Work Flow Chart

August 31, 2013

Remember what it felt like to get called into the principal’s office. The anxiety is the same when it happens unannounced at work. I was called in recently because the project I manage had low profitability. Like any good mentor, my boss tried to make a teachable moment out of the disappointing news. Like a good student, I left determined not to have that conversation again.

Of course there were extenuating circumstances beyond my control, but I figure that a great manager deals with the lemons. I was really at a loss, though, on how to turn around my team’s performance, so I did what any good manger does, I went to my staff for the answers. I spoke with each of my charges informally improving our small group’s efficiency.

One recurring suggestion was to develop a clear process for the way in which we work. Our work flow was unstated, but I assumed everyone knew how to proceed from start to finish of a project. However, after reflecting on some recent projects it was clear that the younger staff, in particular, would get stuck in an unproductive loop while I assumed they were still moving forward. We needed a framework to formalize the steps of the design process and help us communicate better during a project.

I began my research on project management processes with a Google search. A diagram by the Department of Veterans Affairs Office of Information and Technology grabbed my attention. I liked how it presented a step by step process and identified the outputs at each step. It also identified the approvals required before proceeding to the next step.

English: VA IT Project Management Framework (Photo credit: Wikipedia)


My chart has just four steps from Identifying Scope to the final Deliverable. Like the VA diagram, I made use of multiple rows to differentiate tasks within each step. Along the way Information is constantly added to the process. Analysis considerations take different forms from step-to-step. A common mistake is jump into complex modeling of an unproven system – better to do simple calculations first to evaluate the merits of an idea. In the building design industry Modeling typically represents the final product. It was important for us to identify how much progress could be made on the model in each step. Finally, stop signs on top remind the team to take time between each step to discuss their work with managers.

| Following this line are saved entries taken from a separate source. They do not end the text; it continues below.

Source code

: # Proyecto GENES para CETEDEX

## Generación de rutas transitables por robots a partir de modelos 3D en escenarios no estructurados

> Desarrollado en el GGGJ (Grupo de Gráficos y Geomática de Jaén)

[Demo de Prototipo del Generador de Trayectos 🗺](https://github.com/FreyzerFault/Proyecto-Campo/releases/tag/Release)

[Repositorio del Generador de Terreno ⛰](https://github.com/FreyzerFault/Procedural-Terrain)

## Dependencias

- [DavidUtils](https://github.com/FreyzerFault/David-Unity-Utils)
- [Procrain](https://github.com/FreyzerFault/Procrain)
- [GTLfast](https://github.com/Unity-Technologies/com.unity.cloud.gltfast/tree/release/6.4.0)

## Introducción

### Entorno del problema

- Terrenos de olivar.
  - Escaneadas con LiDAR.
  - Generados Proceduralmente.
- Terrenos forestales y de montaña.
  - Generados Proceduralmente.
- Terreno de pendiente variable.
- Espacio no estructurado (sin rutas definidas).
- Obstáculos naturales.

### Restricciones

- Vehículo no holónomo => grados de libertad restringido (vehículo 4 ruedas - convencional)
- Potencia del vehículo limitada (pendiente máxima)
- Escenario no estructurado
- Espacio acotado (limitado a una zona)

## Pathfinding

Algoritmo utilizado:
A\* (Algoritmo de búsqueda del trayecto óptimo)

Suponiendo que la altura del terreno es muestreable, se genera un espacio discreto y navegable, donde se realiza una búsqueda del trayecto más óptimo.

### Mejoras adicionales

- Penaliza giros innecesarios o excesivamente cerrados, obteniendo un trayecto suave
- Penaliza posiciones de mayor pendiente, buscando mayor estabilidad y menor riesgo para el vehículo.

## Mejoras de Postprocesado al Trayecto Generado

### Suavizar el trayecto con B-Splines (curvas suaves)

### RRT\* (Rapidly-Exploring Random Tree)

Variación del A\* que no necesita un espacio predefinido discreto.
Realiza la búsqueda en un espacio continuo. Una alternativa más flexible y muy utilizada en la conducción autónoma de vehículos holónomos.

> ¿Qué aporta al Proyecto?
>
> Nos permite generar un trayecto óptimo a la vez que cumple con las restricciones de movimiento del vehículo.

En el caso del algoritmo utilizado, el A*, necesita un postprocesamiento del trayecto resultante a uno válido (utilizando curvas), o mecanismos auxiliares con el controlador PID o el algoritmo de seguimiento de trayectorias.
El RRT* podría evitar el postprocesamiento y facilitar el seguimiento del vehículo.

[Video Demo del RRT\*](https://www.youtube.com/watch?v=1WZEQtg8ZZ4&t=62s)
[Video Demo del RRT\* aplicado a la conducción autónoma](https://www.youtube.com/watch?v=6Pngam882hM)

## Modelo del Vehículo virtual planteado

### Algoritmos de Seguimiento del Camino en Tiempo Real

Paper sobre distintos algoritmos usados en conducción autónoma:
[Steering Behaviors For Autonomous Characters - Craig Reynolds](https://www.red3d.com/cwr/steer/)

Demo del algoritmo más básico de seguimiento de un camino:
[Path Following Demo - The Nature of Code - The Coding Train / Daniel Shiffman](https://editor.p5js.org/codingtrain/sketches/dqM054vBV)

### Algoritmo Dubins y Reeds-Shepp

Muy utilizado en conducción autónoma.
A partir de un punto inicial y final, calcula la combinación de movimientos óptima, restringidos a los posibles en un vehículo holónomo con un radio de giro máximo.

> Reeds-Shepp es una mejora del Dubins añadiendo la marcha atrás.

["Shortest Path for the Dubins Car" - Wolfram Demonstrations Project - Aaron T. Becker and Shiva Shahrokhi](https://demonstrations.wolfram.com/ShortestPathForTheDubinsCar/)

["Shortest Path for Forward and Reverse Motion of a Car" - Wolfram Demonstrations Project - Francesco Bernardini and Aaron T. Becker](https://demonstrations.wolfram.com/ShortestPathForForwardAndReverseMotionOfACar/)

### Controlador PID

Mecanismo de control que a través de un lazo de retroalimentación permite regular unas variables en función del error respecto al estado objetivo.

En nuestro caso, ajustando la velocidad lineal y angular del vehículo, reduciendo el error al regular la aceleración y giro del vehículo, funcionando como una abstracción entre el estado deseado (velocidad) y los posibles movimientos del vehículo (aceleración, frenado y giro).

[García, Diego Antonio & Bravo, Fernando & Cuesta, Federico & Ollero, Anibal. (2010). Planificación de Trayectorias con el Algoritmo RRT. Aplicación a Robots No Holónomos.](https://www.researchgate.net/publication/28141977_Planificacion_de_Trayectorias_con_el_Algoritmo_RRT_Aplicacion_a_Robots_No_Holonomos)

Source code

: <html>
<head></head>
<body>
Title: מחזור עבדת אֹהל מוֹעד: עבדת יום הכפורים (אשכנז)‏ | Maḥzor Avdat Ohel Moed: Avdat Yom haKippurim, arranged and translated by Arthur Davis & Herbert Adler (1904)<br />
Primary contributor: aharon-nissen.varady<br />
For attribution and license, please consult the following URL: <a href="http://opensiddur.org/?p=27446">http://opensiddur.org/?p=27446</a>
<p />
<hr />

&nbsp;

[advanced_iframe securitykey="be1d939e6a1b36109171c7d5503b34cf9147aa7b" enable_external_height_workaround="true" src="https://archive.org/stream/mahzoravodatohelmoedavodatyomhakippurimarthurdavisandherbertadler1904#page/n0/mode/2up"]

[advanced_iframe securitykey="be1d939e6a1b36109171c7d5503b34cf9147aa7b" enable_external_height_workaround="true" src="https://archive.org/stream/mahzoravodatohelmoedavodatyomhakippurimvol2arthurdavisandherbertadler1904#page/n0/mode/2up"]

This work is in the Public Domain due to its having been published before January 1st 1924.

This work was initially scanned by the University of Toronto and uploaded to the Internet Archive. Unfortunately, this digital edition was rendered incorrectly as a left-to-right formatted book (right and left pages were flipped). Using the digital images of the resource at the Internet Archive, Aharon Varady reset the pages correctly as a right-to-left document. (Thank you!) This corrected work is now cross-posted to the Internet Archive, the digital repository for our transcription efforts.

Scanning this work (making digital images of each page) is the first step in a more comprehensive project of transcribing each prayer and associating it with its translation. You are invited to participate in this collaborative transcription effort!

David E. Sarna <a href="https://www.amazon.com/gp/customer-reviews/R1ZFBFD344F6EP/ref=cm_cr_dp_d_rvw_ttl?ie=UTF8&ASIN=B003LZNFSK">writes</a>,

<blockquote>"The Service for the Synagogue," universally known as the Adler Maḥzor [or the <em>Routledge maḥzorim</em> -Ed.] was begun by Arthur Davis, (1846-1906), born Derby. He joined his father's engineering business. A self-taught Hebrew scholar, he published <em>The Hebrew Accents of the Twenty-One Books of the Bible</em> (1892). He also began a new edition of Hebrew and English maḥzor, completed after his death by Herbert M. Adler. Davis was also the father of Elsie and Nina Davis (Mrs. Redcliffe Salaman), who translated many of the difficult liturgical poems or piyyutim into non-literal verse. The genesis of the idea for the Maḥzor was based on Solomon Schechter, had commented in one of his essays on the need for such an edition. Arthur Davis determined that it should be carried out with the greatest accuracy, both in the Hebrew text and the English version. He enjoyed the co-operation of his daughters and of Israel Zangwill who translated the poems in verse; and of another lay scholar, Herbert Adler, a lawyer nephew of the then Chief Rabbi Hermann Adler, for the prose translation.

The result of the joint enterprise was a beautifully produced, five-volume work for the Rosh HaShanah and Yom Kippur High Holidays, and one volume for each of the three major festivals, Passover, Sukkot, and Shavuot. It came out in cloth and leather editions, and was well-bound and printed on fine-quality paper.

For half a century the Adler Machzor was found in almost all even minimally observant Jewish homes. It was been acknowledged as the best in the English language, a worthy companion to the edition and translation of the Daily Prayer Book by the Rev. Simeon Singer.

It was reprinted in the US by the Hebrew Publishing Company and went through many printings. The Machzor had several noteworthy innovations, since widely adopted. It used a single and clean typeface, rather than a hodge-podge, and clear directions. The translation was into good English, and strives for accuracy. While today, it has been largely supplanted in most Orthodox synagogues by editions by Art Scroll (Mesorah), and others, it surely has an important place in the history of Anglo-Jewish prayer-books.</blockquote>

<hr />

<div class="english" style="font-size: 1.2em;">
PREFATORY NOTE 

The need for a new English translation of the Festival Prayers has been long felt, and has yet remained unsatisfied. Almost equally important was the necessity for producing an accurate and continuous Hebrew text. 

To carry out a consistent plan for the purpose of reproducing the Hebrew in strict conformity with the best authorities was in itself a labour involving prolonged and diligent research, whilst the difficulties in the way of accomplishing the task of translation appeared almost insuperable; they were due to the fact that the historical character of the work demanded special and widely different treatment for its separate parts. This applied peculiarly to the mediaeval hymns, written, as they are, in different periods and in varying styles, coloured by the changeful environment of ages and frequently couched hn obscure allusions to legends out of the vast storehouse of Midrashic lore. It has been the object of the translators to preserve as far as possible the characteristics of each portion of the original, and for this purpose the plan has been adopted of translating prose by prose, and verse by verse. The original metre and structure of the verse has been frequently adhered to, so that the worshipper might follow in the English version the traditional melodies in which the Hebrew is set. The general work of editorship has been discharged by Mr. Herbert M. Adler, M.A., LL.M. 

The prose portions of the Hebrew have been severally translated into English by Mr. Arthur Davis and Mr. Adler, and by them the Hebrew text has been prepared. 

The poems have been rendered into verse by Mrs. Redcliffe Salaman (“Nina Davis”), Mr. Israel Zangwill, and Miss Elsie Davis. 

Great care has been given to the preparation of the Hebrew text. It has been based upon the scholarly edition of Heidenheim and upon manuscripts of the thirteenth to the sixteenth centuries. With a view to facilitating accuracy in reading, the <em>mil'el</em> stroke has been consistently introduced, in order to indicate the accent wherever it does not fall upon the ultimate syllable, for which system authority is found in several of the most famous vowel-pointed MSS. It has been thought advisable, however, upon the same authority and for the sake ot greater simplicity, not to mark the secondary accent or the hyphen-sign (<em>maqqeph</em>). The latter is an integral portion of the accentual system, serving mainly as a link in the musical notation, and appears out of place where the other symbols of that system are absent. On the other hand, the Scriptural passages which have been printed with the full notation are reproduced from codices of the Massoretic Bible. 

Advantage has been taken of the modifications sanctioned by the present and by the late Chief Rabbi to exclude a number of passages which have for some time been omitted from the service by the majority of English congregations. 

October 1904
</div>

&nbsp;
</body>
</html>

There’s nothing really groundbreaking on this chart. It’s also intentionally vague so that it can apply to just about any project. That’s OK, because we want something simple and repeatable. Hopefully it creates a dialogue about how to work efficiently. In practice, it might sound something like this, “Where are you in the Design Process? Step 2? OK, so show me your plan sketch and load path assumptions. Hmm.. I think you need more information about the constructability of this detail…”

Structural Renovation Design Process

I’ve asked for everyone on my team to provide comments so that the diagram will be truly helpful. What do you think? Do you agree with the 4 step process? Are the terms “information, analysis, and modeling” clear? What bullets would you add/delete in the matrix?

1 Comment
  • That looks like a very good flow chart in my opinion. This is definitely going in my bookmarks just in case I might need it again. To be honest, there might be some changes you make for the way your company executes the design process; however, that is roughly the method my group projects have followed in grad school and they mimic projects in engineer practice. For example, one of them was to design the critical elements of a reinforced concrete building. There was a horrendous one we (a group of 6 people) had to completely design a prestress concrete bridge from foundation to deck in a couple months while still keeping up with our other classwork. Anyways, I digress – it looks like a solid work flow chart to me.